Görünüşte büyük bir atılımla yerli üretim artıyor gibi bir algı var ama durum bunun tam tersi. Gıda politikalarımız ortalama bile değil, tarladan sofraya uzanan gıda düzenimiz çökmüş durumda. En acısı da gıdamızın geleceğine dair hiçbir planlamamızın hala olmaması.
Bilim Üretemeyen Gıda Mühendisliği, Soframızı Nasıl Korusun?
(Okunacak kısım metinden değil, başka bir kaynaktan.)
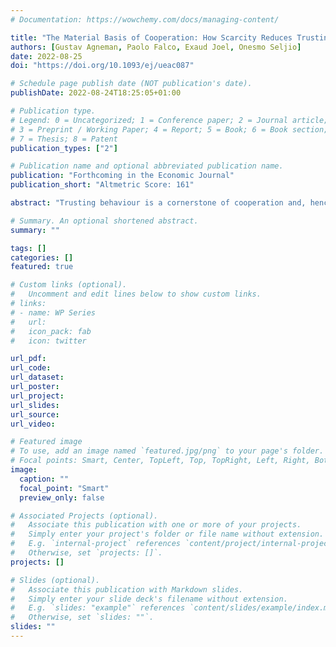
 ```yaml
---
# Documentation: https://wowchemy.com/docs/managing-content/

title: "The Material Basis of Cooperation: How Scarcity Reduces Trusting Behaviour"
authors: [Gustav Agneman, Paolo Falco, Exaud Joel, Onesmo Seljio]
date: 2022-08-25
doi: "https://doi.org/10.1093/ej/ueac087"

# Schedule page publish date (NOT publication's date).
publishDate: 2022-08-24T18:25:05+01:00

# Publication type.
# Legend: 0 = Uncategorized; 1 = Conference paper; 2 = Journal article;
# 3 = Preprint / Working Paper; 4 = Report; 5 = Book; 6 = Book section;
# 7 = Thesis; 8 = Patent
publication_types: ["2"]

# Publication name and optional abbreviated publication name.
publication: "Forthcoming in the Economic Journal"
publication_short: "Altmetric Score: 161"

abstract: "Trusting behaviour is a cornerstone of cooperation and, hence, economic performance, not least in poorer communities where economic transactions often rely on informal agreements. But trusting behaviour is potentially costly since the counterpart may decide to defect. In this study, we investigate whether food scarcity influences the level of trusting behaviour in rural Tanzania by leveraging quasi-experimental variation in food supply induced by the harvest. Through a lab-in-the-field experiment, we document that farmers display lower levels of trusting behaviour during the lean season compared to the abundant season and show that the difference is explained by variation in food scarcity."

# Summary. An optional shortened abstract.
summary: ""

tags: []
categories: []
featured: true

# Custom links (optional).
#   Uncomment and edit lines below to show custom links.
# links:
# - name: WP Series
#   url: 
#   icon_pack: fab
#   icon: twitter

url_pdf: 
url_code:
url_dataset:
url_poster:
url_project:
url_slides:
url_source:
url_video:

# Featured image
# To use, add an image named `featured.jpg/png` to your page's folder. 
# Focal points: Smart, Center, TopLeft, Top, TopRight, Left, Right, BottomLeft, Bottom, BottomRight.
image:
  caption: ""
  focal_point: "Smart"
  preview_only: false

# Associated Projects (optional).
#   Associate this publication with one or more of your projects.
#   Simply enter your project's folder or file name without extension.
#   E.g. `internal-project` references `content/project/internal-project/index.md`.
#   Otherwise, set `projects: []`.
projects: []

# Slides (optional).
#   Associate this publication with Markdown slides.
#   Simply enter your slide deck's filename without extension.
#   E.g. `slides: "example"` references `content/slides/example/index.md`.
#   Otherwise, set `slides: ""`.
slides: ""
---
```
Türkiye’de üniversitelerin bilimsel bir özerkliği ve bağımsız bütçeleri yok. Diğer tüm alanlarda olduğu gibi, gıda mühendisliği bölümleri de kendi başlarına karar alıp uygulayamıyor. Laboratuvar, yayın ve akademik altyapı için gereken kaynakları, YÖK’ün üniversiteye göre belirlediği bütçenin içinden, üniversite yönetimlerinin tercihleri şekillendiriyor.
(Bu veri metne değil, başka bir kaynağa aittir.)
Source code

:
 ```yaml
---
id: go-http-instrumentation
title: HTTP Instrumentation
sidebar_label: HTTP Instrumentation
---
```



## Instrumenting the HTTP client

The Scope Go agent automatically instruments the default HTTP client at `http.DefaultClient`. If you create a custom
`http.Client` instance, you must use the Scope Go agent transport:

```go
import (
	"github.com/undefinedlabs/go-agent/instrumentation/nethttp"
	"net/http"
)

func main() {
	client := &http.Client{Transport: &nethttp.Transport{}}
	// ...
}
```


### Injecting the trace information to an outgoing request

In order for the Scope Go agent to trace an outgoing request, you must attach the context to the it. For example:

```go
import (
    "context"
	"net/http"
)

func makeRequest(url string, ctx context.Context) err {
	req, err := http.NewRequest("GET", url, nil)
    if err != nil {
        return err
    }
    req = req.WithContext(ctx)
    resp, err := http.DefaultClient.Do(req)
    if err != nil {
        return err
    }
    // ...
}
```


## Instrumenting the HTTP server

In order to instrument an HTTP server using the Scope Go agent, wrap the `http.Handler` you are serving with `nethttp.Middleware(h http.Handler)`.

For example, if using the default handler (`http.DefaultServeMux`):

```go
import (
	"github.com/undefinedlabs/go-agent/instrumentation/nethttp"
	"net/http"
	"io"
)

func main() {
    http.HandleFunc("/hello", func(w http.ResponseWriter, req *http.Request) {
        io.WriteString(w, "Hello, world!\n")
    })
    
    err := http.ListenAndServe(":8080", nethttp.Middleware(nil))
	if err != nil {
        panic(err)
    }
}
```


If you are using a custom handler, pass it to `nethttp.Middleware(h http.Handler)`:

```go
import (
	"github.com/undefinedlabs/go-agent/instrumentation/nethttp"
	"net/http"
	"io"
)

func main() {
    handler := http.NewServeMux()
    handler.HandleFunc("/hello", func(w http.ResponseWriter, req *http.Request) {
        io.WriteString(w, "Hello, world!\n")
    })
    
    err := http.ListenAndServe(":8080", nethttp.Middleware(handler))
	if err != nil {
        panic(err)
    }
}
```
Her köşe başına, plansızca üniversite açılmasıyla bu bütçeler daha da eridi. Tüm bunlara baktığımızda, laboratuvar altyapısı yeterli, küçük bir deneme üretim tesisi olan, gıda sanayisiyle düzenli bilgi alışverişi kurabilen gıda mühendisliği bölümü sayımız bir elin parmaklarını geçmiyor. Bilimsel çalışmalar ancak belli bir yere kadar ilerleyebiliyor, incelemeler kısıtlı imkânlarla yapılıyor. Bu da yetişen genç gıda mühendislerimizin ufkunu ciddi biçimde daraltıyor.
Gıda Planlaması Kim İçin Yapılıyor: Halk İçin mi, Lobiler İçin mi?
Türkiye’de gıda sisteminin çarkları dönmüyor. Bunun yanı sıra gıdayı planlayan, yöneten bir düzen de hiç kurulmadı. "Hangi üründen ne kadar ekeceğiz? Üretim hedefimiz ne olmalı? Tarladan sofraya giden o uzun yolu nasıl kısaltırız?" Bunlar, AKP iktidarının umurunda olan sorular değil. Genelde soruları ve düşünmeyi sevmiyorlar. Kendi menfaatleri için çalışan sermayeye alan açmayı seviyorlar.
Türkiye’de çalışan küresel gıda şirketlerinin tamamı, önümüzdeki üç yıl içinde neler üreteceklerini, ne kadar üreteceklerini, ne kadar ham maddeye –yani üretimde kullanacakları temel ürüne– ihtiyaçları olduğunu biliyor. Ellerindeki bu bilgilerle, ham madde kaynaklarına ve diğer küresel şirketlere alan açıyorlar ve gıda politikalarını istedikleri gibi yönlendiriyorlar. En küçüğünden en büyüğüne, kendi ülkemizdeki gıda firmaları birbiriyle sağlıklı bir diyalog kuramazken, küresel gıda şirketleri birbirleriyle sürekli temas halinde.
Bu bir zihniyet meselesi. AKP hükümeti bu alanda kapana kısılmış durumda. Lafla yurttaşı idare etmekten başka bir seçenekleri yok. Gıda fiyatları neden düşmüyor, ürünün tarladan sofraya gelene kadar geçtiği yol neden kısalmıyor, neden sağlam bir sistem kurulamıyor? diye soruyorsanız, cevabı işte burada: Planlama yok, halkın değil lobilerin çıkarı var.